**Exercise directions**
Word for word, restate the lines from the one holding "Вход: $x_0, \epsilon" through the end of the data below, including both endpoints and nothing more.

**Supplied material**

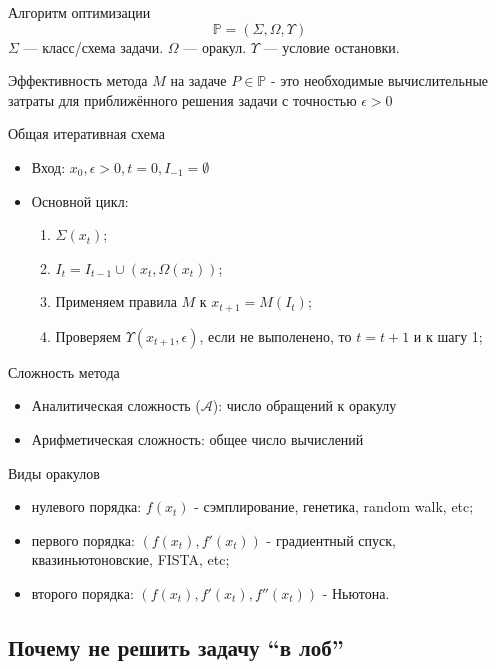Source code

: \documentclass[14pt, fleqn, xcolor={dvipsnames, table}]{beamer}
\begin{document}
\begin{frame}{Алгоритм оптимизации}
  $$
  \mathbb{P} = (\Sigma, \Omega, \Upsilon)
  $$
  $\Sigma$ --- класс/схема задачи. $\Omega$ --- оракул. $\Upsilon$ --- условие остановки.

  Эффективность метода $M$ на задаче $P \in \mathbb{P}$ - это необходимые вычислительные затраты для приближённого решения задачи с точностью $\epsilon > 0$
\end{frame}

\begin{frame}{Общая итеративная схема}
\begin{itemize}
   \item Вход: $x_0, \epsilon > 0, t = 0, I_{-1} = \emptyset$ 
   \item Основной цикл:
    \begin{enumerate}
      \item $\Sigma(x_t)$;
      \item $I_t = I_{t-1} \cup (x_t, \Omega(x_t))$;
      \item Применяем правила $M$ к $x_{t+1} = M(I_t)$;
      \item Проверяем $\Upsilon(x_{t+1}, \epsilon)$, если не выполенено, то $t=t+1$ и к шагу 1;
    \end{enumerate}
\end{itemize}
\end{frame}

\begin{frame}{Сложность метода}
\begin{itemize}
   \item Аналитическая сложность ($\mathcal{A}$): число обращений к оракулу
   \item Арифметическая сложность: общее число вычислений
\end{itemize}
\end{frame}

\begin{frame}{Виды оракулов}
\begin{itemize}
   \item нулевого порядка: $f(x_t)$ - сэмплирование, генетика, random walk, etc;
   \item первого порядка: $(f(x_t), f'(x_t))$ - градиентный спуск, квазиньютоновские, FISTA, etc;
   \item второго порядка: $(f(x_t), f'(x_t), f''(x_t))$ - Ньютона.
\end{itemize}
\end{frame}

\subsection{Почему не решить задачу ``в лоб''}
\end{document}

**Exercise solution**
   \item Вход: $x_0, \epsilon > 0, t = 0, I_{-1} = \emptyset$ 
   \item Основной цикл:
    \begin{enumerate}
      \item $\Sigma(x_t)$;
      \item $I_t = I_{t-1} \cup (x_t, \Omega(x_t))$;
      \item Применяем правила $M$ к $x_{t+1} = M(I_t)$;
      \item Проверяем $\Upsilon(x_{t+1}, \epsilon)$, если не выполенено, то $t=t+1$ и к шагу 1;
    \end{enumerate}
\end{itemize}
\end{frame}

\begin{frame}{Сложность метода}
\begin{itemize}
   \item Аналитическая сложность ($\mathcal{A}$): число обращений к оракулу
   \item Арифметическая сложность: общее число вычислений
\end{itemize}
\end{frame}

\begin{frame}{Виды оракулов}
\begin{itemize}
   \item нулевого порядка: $f(x_t)$ - сэмплирование, генетика, random walk, etc;
   \item первого порядка: $(f(x_t), f'(x_t))$ - градиентный спуск, квазиньютоновские, FISTA, etc;
   \item второго порядка: $(f(x_t), f'(x_t), f''(x_t))$ - Ньютона.
\end{itemize}
\end{frame}

\subsection{Почему не решить задачу ``в лоб''}
\end{document}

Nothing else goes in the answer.